| GIVEN DATA |
++++++++++

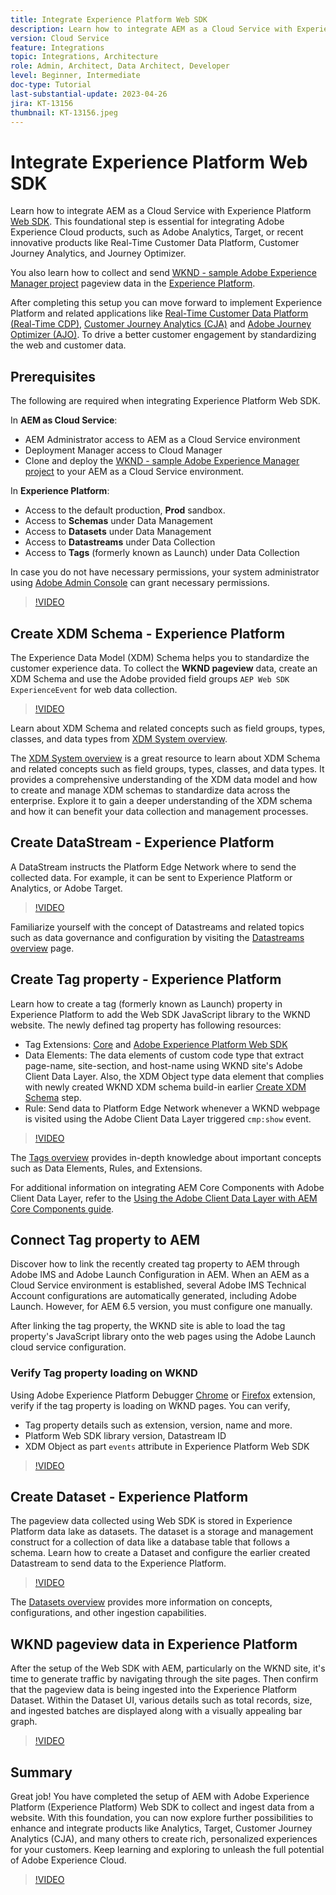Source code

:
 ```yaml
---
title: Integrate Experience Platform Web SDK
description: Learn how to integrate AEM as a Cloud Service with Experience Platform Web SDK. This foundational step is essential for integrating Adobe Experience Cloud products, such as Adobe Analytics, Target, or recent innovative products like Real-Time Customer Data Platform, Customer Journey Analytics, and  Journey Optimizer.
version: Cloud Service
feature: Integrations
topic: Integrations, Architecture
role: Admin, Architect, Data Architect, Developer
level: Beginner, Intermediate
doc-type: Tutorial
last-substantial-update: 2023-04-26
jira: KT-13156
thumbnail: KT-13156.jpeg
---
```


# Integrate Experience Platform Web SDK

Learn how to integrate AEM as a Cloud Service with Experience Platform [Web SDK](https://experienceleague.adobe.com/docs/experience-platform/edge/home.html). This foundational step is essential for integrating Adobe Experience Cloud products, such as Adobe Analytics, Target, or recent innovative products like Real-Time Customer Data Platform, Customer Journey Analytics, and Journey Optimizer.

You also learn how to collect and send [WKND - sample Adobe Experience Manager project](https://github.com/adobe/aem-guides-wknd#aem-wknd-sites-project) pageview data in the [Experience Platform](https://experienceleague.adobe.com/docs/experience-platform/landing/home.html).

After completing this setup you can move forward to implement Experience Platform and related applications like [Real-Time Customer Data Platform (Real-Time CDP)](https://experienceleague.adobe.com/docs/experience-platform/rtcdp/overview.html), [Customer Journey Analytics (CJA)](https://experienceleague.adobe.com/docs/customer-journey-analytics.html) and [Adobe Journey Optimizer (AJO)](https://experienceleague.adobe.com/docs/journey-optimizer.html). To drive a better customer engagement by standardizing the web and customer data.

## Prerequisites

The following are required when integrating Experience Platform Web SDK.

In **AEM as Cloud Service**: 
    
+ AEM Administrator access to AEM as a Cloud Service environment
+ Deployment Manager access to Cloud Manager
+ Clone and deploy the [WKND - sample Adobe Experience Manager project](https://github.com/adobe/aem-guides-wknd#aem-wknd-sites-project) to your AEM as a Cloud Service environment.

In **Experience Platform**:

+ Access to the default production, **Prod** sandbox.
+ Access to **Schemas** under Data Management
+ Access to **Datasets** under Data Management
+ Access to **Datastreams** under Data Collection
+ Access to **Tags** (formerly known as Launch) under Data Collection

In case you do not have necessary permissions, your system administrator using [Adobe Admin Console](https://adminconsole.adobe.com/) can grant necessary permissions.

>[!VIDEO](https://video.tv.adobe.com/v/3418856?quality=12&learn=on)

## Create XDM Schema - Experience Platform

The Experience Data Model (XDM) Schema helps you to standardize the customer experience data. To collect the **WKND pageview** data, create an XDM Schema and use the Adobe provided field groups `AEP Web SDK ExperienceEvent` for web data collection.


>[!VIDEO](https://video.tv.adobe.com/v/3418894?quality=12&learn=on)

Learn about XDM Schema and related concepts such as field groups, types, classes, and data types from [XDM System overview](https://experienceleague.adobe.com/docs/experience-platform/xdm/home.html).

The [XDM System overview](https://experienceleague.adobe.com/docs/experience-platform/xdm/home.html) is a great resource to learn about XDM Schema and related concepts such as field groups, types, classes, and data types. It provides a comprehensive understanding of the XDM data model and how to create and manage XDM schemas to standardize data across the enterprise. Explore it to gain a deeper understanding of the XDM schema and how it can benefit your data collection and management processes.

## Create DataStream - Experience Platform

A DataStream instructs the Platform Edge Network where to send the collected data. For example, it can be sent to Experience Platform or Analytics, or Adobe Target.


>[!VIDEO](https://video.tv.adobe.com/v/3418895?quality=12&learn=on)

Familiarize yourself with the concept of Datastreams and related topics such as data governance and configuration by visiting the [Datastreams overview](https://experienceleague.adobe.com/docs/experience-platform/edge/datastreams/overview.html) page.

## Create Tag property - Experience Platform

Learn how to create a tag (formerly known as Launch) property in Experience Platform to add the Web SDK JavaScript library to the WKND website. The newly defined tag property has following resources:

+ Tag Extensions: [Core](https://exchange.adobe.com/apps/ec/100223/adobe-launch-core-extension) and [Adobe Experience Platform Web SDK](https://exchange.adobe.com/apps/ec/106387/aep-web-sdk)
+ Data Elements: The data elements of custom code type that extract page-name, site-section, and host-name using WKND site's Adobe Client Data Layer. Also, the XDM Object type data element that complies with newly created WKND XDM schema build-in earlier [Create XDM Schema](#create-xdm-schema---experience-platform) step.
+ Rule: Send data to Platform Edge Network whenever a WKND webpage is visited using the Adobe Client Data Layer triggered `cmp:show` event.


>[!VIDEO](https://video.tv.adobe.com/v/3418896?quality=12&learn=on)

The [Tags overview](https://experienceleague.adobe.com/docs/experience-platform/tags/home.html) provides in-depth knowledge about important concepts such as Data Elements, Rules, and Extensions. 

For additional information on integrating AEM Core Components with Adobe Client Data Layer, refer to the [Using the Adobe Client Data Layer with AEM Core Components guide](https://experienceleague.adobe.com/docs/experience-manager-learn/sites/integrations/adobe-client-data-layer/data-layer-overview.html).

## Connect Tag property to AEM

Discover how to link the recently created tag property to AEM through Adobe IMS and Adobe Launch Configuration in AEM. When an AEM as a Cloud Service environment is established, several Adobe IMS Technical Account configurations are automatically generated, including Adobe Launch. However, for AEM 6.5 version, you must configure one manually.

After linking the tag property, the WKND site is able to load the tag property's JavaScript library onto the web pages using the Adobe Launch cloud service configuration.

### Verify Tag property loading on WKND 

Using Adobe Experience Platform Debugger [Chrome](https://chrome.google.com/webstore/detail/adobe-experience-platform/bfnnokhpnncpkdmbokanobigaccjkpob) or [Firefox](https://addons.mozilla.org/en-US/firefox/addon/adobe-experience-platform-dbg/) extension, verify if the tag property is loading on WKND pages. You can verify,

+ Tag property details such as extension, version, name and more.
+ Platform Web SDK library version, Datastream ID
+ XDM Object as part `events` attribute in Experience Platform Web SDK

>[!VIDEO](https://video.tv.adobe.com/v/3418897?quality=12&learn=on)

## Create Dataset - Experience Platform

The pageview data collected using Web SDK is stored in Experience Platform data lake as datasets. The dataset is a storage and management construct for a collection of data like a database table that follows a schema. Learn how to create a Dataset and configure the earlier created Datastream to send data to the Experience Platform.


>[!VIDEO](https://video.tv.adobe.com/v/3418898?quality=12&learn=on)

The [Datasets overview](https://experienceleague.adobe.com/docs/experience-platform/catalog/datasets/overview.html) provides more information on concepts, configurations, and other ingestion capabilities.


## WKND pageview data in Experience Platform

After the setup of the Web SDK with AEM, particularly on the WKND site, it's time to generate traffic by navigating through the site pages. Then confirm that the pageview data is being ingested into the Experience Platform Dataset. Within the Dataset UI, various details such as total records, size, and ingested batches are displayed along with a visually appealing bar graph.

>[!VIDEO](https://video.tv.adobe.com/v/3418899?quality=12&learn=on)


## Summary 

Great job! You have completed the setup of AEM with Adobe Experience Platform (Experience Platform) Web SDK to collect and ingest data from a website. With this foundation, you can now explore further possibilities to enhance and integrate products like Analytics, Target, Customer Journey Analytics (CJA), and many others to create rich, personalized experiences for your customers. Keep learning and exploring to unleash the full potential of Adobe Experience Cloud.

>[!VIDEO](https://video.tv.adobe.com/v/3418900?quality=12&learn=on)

++++++++++

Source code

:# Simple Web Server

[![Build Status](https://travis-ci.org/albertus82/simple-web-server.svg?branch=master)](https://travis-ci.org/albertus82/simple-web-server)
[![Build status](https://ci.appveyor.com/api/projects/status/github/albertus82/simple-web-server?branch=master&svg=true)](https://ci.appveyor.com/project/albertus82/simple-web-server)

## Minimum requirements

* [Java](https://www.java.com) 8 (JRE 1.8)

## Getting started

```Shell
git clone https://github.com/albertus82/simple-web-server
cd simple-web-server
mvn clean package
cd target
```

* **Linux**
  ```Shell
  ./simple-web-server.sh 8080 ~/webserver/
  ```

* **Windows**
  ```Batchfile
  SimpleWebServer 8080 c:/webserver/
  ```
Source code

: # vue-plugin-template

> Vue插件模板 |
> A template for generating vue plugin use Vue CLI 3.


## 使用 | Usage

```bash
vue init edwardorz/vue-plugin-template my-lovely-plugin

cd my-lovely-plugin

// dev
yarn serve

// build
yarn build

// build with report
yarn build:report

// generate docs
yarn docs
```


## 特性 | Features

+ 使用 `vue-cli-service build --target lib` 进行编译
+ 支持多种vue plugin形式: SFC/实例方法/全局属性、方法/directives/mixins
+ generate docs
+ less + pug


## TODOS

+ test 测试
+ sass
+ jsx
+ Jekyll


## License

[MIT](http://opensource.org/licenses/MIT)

++++++++++

Give again exactly, and only, the lines above starting at the one with "## Create Tag property - Experience Platform" and ending at the one with "Learn how to create a tag".

| TASK RESULT |
## Create Tag property - Experience Platform

Learn how to create a tag (formerly known as Launch) property in Experience Platform to add the Web SDK JavaScript library to the WKND website. The newly defined tag property has following resources:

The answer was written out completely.